Drawdowns gehören zu den unangenehmsten Erfahrungen im Trading. Phasen, in denen sich Verluste häufen und das eigene Konto spürbar zurückgeht, werden häufig als Zeichen dafür interpretiert, dass etwas nicht funktioniert. Gerade Einsteiger neigen dazu, Drawdowns als Fehler zu sehen – entweder in der eigenen Strategie oder im eigenen Verhalten. In vielen Fällen führt das dazu, dass Strategien vorschnell angepasst oder vollständig verworfen werden. Diese Sichtweise ist jedoch problematisch. Denn Drawdowns sind kein Ausnahmefall, sondern ein fester Bestandteil jedes Trading-Ansatzes.

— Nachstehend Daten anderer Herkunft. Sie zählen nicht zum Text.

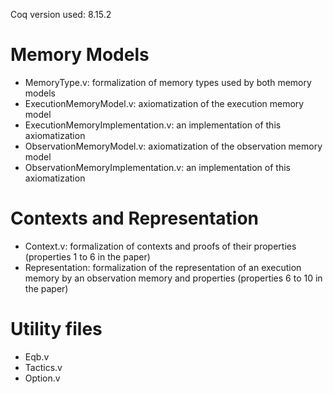 Coq version used: 8.15.2

Memory Models
=============

- MemoryType.v: formalization of memory types used by both memory models
- ExecutionMemoryModel.v: axiomatization of the execution memory model
- ExecutionMemoryImplementation.v: an implementation of this axiomatization
- ObservationMemoryModel.v: axiomatization of the observation memory model
- ObservationMemoryImplementation.v: an implementation of this axiomatization

Contexts and Representation
===========================

- Context.v: formalization of contexts and proofs of their properties
  (properties 1 to 6 in the paper)
- Representation: formalization of the representation of an execution
  memory by an observation memory and properties (properties 6 to 10
  in the paper)

Utility files
=============
- Eqb.v
- Tactics.v
- Option.v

Warum Drawdowns mathematisch entstehen


Trading basiert auf Wahrscheinlichkeiten. Selbst Strategien mit einem statistischen Vorteil bestehen aus einer Folge von Gewinnen und Verlusten, die sich nicht gleichmäßig verteilen.

Das bedeutet: Verluste treten nicht einzeln und isoliert auf, sondern häufig in Serien.

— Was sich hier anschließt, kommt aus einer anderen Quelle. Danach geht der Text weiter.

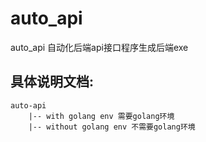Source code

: # auto_api
auto_api 自动化后端api接口程序生成后端exe

## 具体说明文档:
    auto-api 
        |-- with golang env 需要golang环境
        |-- without golang env 不需要golang环境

Selbst bei einer funktionierenden Strategie kann es vorkommen, dass mehrere Trades hintereinander im Verlust enden. Diese Verlustserien führen zwangsläufig zu einem Rückgang des Kontostands – also zu einem Drawdown.

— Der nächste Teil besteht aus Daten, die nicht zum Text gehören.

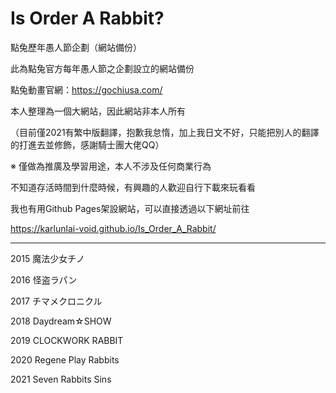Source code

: # Is Order A Rabbit?
點兔歷年愚人節企劃（網站備份）

此為點兔官方每年愚人節之企劃設立的網站備份

點兔動畫官網：https://gochiusa.com/

本人整理為一個大網站，因此網站非本人所有

（目前僅2021有繁中版翻譯，抱歉我怠惰，加上我日文不好，只能把別人的翻譯的打進去並修飾，感謝騎士團大佬QQ）

※ 僅做為推廣及學習用途，本人不涉及任何商業行為


不知道存活時間到什麼時候，有興趣的人歡迎自行下載來玩看看

我也有用Github Pages架設網站，可以直接透過以下網址前往

https://karlunlai-void.github.io/Is_Order_A_Rabbit/

---
2015 魔法少女チノ

2016 怪盗ラパン

2017 チマメクロニクル

2018 Daydream☆SHOW

2019 CLOCKWORK RABBIT

2020 Regene Play Rabbits

2021 Seven Rabbits Sins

Wie stark dieser ausfällt, hängt unter anderem davon ab:

  • wie hoch das Risiko pro Trade ist

  • wie die Gewinn- und Verlustverteilung aussieht

  • wie lange Verlustphasen andauern


Der entscheidende Punkt ist dabei: Diese Phasen sind keine Abweichung von der Strategie, sondern Teil ihrer statistischen Struktur. Dieser Zusammenhang wird oft unterschätzt, insbesondere wenn der Fokus zu stark auf einzelne Trades gelegt wird. Im Beitrag darüber, wie Trading wirklich funktioniert, wird dieser Aspekt bereits grundlegend eingeordnet. Ein weiterer wichtiger Faktor ist die Positionsgröße. Je höher das Risiko pro Trade gewählt wird, desto stärker wirken sich Verlustserien auf das Gesamtkapital aus. Der Zusammenhang wird im Artikel zur Positionsgröße im Trading ausführlicher beschrieben.



Warum Drawdowns oft falsch interpretiert werden


Viele Trader erwarten implizit, dass eine funktionierende Strategie zu einem relativ gleichmäßigen Kapitalwachstum führt. Sobald diese Erwartung nicht erfüllt wird, entstehen Zweifel. In der Praxis verlaufen Ergebnisse jedoch selten gleichmäßig. Phasen mit stabilen Gewinnen können sich mit längeren Verlustperioden abwechseln. Diese Schwankungen sind kein Zeichen für mangelnde Qualität, sondern ein Ausdruck der zugrunde liegenden Wahrscheinlichkeiten.


Problematisch wird es, wenn Drawdowns als persönliches Versagen interpretiert werden. In solchen Situationen kommt es häufig zu Anpassungen, die nicht auf einer fundierten Analyse beruhen, sondern auf dem Wunsch, die aktuelle Verlustphase zu beenden.


Typische Reaktionen sind:

  • Erhöhung des Risikos, um Verluste schneller auszugleichen

  • Wechsel der Strategie

  • selektives Auslassen von Trades


Diese Verhaltensweisen verschärfen die Situation oft zusätzlich. Drawdowns wirken nicht nur auf das Konto, sondern auch auf das Verhalten. Sie erhöhen den Druck, beeinflussen Entscheidungen und führen häufig dazu, dass ursprünglich sinnvolle Regeln nicht mehr konsequent umgesetzt werden.

Ein ähnlicher Zusammenhang zeigt sich auch im Umgang mit Verlustphasen, der im Beitrag zum Umgang mit Verlustphasen im Trading näher beleuchtet wird.



Fazit


Drawdowns sind kein Sonderfall im Trading, sondern ein unvermeidbarer Bestandteil jeder Strategie. Sie entstehen aus der mathematischen Struktur von Gewinnen und Verlusten und lassen sich nicht vollständig vermeiden. Entscheidend ist daher nicht, ob Drawdowns auftreten, sondern wie mit ihnen umgegangen wird.

Wer versteht, dass diese Phasen Teil des Prozesses sind, kann sie realistischer einordnen und vermeidet es, vorschnelle Entscheidungen auf Basis kurzfristiger Entwicklungen zu treffen.

Langfristig ist nicht entscheidend, einzelne Verlustphasen zu vermeiden, sondern eine Strategie so umzusetzen, dass sie auch solche Phasen überstehen kann.